What to work on: Give back exactly the stretch of data below from the line holding "date = 2017-08-01T00:00:00" through the line holding "# Abstract and optional shortened version.", both ends included, and leave the remaining lines out.
--------------------
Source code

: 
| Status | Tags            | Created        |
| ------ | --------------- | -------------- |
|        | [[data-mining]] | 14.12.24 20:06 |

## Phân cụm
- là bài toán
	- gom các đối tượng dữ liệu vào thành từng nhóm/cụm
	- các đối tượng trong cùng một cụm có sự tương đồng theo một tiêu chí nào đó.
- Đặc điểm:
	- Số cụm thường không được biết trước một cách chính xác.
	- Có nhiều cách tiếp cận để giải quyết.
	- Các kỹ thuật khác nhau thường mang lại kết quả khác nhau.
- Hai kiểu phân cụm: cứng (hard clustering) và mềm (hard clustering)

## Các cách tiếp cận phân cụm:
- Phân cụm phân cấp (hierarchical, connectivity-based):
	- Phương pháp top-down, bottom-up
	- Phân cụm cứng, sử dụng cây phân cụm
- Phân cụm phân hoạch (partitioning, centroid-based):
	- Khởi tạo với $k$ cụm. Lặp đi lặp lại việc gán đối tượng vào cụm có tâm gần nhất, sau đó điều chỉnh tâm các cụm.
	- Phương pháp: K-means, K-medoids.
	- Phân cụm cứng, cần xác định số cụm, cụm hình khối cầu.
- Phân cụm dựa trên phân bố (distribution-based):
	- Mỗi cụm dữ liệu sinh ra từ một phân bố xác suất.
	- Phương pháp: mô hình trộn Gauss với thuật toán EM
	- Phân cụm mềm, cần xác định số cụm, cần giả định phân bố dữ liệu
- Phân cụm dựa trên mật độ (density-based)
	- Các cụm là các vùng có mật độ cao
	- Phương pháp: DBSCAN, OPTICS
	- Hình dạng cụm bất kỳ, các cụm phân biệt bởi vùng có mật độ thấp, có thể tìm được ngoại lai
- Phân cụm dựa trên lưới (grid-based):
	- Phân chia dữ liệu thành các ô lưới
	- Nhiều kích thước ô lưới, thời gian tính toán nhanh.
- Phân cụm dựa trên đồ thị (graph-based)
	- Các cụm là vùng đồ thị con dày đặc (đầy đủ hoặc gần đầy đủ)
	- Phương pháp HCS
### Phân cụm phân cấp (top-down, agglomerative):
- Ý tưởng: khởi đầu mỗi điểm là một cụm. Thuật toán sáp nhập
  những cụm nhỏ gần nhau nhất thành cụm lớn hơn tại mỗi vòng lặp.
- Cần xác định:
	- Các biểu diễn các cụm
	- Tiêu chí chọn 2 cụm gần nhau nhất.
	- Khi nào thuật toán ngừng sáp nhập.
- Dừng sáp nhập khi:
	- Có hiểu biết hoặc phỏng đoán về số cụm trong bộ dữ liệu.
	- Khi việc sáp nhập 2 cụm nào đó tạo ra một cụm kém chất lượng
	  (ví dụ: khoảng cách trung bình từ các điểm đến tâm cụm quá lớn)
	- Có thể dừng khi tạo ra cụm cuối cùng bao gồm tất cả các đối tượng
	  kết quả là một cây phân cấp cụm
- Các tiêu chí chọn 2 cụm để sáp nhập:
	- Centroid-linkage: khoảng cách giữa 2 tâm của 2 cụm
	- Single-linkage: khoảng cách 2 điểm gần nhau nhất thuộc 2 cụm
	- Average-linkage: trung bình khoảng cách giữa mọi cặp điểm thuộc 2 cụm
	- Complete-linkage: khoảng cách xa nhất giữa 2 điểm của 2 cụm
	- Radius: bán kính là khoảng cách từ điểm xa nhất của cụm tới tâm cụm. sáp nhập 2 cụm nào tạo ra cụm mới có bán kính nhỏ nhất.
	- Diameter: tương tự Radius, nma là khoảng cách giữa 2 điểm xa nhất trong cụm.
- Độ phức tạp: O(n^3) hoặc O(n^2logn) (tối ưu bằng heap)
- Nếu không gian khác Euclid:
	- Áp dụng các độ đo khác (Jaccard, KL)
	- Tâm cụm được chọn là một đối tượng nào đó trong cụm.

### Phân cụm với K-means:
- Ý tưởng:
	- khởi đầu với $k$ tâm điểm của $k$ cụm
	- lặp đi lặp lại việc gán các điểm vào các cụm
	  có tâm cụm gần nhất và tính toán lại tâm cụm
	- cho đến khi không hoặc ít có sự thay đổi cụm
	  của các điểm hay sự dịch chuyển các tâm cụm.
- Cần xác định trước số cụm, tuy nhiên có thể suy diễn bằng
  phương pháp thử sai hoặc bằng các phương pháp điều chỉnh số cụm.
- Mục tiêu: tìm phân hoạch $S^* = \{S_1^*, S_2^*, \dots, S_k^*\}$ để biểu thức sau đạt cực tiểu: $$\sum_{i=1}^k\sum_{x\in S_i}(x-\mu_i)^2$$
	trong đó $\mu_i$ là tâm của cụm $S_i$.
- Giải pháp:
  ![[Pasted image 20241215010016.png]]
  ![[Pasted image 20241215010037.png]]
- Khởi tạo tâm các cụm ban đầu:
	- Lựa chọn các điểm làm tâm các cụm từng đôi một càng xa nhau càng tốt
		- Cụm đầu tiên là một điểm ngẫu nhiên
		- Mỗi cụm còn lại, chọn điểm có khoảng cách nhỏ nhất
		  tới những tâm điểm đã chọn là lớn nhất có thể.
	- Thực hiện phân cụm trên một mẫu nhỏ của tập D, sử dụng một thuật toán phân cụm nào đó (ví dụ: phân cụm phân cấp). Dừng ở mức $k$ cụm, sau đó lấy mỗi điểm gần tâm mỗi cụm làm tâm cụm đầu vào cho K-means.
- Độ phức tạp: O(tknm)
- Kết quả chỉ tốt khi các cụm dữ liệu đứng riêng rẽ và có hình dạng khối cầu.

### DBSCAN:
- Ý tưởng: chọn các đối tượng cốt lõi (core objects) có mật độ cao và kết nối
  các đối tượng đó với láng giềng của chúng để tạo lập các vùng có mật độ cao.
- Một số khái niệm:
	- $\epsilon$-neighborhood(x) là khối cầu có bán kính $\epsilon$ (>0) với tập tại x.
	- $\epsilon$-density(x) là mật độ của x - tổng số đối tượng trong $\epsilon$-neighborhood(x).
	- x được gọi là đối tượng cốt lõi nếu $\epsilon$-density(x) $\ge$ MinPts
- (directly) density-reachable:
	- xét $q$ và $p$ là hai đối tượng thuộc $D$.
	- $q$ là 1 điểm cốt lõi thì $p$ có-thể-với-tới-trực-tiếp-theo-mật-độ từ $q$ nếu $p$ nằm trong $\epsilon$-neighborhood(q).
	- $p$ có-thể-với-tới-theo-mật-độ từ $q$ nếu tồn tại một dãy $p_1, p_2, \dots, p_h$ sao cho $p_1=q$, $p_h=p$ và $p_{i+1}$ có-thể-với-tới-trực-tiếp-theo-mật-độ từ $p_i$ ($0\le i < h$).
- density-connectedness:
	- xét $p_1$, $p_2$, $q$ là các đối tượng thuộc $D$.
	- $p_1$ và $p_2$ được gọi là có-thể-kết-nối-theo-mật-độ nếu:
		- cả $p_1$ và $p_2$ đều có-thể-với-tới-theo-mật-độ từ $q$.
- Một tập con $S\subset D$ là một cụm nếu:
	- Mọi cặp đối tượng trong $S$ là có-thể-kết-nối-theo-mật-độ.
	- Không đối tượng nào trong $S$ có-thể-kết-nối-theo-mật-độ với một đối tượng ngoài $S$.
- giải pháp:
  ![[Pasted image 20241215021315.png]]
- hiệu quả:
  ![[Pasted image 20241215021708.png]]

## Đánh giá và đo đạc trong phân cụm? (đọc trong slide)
--------------------
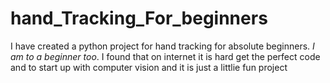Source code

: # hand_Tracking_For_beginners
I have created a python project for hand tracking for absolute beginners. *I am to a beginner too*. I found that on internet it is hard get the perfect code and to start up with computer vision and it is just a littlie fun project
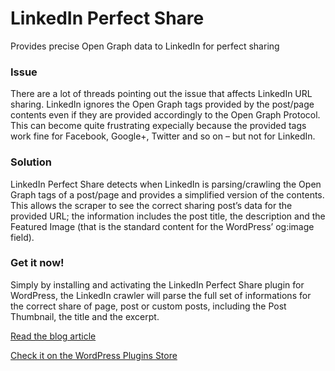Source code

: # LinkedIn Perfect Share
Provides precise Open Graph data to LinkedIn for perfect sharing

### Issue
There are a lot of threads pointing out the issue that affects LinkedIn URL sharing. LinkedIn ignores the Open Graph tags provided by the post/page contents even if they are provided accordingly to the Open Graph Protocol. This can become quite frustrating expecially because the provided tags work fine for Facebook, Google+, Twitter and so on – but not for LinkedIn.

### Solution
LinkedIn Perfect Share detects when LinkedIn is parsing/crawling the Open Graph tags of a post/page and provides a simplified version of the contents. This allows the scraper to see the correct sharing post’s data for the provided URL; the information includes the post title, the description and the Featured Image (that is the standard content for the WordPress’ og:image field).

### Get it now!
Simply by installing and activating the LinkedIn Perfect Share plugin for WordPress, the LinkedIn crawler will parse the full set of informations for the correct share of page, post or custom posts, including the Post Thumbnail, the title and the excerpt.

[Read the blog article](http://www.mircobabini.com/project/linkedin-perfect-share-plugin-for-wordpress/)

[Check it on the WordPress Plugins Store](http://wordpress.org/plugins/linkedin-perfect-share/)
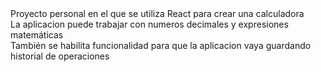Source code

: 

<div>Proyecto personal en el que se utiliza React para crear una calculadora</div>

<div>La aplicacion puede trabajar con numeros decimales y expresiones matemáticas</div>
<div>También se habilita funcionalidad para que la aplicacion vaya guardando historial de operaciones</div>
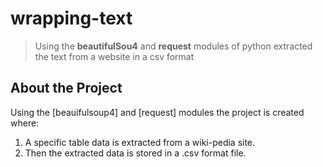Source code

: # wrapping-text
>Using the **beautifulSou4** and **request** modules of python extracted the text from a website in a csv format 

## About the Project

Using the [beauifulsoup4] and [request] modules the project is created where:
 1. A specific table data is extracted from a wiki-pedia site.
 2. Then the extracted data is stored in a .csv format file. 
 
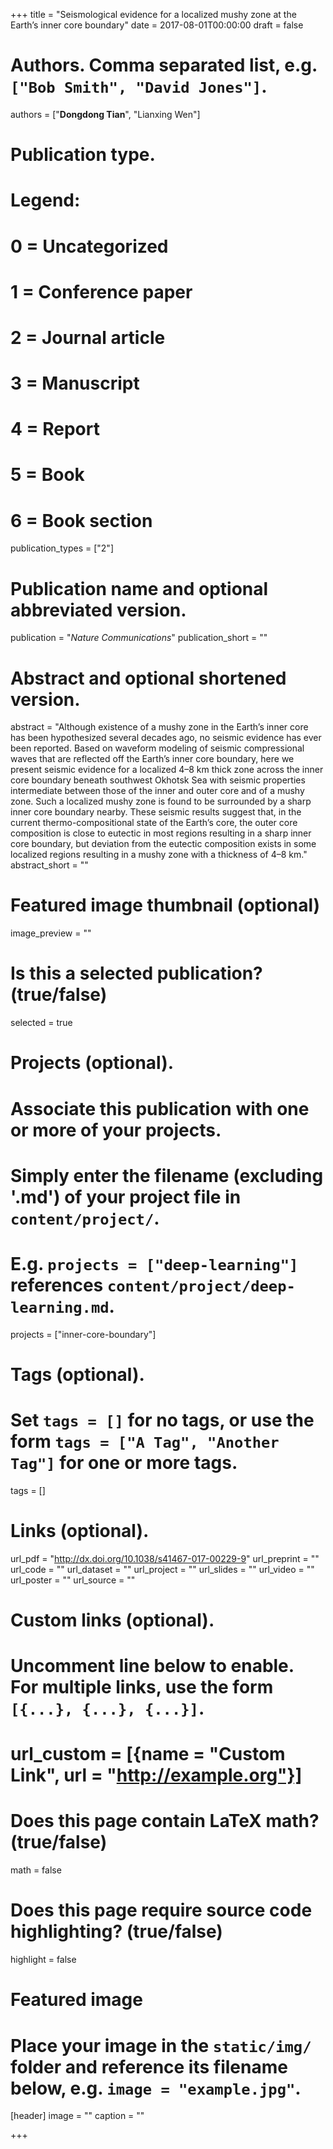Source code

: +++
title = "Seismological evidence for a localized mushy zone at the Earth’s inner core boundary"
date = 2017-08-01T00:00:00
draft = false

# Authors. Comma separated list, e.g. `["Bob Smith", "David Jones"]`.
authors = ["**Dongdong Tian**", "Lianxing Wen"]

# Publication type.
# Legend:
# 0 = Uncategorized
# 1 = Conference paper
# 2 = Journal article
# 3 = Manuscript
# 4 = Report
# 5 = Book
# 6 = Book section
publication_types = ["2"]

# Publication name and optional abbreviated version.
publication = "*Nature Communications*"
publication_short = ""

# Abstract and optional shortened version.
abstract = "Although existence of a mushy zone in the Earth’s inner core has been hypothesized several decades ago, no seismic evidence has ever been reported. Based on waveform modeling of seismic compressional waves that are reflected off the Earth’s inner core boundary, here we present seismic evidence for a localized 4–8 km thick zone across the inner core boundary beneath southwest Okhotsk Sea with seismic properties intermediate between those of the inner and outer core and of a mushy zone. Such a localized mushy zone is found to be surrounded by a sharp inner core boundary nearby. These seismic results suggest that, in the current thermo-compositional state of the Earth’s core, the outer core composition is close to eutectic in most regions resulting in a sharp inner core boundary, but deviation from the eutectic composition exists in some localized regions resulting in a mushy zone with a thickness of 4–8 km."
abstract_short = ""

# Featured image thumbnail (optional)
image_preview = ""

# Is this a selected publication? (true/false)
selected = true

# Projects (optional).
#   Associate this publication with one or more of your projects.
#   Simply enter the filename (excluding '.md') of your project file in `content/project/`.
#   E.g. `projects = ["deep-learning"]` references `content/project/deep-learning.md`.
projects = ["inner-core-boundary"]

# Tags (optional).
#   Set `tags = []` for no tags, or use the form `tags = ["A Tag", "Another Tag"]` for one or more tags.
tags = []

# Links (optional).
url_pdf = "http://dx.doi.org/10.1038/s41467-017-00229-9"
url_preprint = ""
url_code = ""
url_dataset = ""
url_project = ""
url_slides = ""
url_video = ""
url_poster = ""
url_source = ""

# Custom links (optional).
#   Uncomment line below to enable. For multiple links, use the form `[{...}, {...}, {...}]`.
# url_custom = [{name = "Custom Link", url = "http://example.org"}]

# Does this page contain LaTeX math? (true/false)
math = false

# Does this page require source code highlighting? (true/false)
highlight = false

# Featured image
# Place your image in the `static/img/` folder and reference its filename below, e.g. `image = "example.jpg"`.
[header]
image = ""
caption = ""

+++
--------------------
Written answer:
date = 2017-08-01T00:00:00
draft = false

# Authors. Comma separated list, e.g. `["Bob Smith", "David Jones"]`.
authors = ["**Dongdong Tian**", "Lianxing Wen"]

# Publication type.
# Legend:
# 0 = Uncategorized
# 1 = Conference paper
# 2 = Journal article
# 3 = Manuscript
# 4 = Report
# 5 = Book
# 6 = Book section
publication_types = ["2"]

# Publication name and optional abbreviated version.
publication = "*Nature Communications*"
publication_short = ""

# Abstract and optional shortened version.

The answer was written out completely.